# GIVEN ENTRIES
--------------------
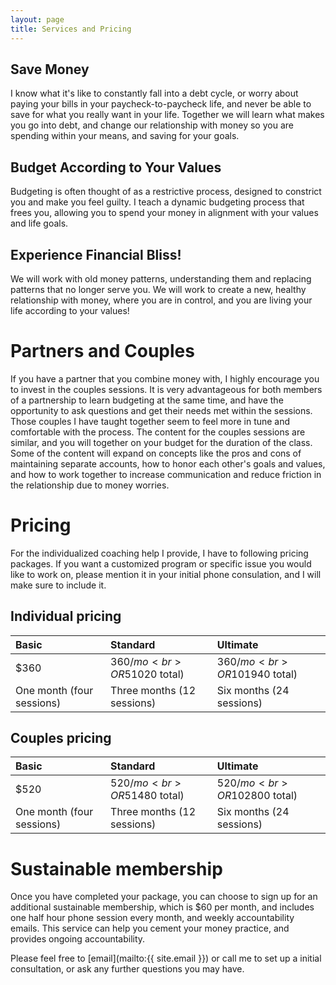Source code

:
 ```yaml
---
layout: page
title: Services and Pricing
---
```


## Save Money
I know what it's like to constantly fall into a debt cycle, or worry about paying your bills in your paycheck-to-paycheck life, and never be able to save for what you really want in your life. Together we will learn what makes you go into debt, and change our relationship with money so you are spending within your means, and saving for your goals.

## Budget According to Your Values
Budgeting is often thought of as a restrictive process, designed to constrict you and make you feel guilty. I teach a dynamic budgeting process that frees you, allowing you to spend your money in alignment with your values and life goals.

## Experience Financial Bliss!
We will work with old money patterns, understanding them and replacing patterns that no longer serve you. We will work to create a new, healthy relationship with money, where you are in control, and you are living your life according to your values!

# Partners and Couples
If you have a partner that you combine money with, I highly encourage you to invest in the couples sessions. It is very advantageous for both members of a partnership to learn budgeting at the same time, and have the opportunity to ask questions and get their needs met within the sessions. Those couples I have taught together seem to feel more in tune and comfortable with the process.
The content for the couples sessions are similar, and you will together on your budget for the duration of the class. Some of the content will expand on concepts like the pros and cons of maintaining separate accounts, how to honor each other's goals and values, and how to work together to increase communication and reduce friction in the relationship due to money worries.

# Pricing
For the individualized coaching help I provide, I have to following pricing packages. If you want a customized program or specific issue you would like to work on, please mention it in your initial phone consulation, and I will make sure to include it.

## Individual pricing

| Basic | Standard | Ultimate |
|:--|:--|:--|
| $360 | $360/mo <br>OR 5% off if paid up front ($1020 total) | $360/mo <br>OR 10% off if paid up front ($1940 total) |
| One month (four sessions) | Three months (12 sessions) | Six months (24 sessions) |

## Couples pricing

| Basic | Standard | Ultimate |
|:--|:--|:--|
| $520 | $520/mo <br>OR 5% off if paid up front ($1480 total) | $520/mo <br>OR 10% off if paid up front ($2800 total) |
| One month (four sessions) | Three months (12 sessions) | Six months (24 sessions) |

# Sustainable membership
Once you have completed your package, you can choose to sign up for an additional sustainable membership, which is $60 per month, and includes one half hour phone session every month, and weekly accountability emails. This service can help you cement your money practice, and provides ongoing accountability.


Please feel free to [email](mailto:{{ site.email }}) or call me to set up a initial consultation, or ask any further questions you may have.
--------------------
# WHAT THIS TASK INVOLVES
Stop after the line containing "I know what": copy the records exactly from the first line up to there, leaving pictures out.

# SOLUTION TO THIS EXERCISE
Source code

:
 ```yaml
---
layout: page
title: Services and Pricing
---
```


## Save Money
I know what it's like to constantly fall into a debt cycle, or worry about paying your bills in your paycheck-to-paycheck life, and never be able to save for what you really want in your life. Together we will learn what makes you go into debt, and change our relationship with money so you are spending within your means, and saving for your goals.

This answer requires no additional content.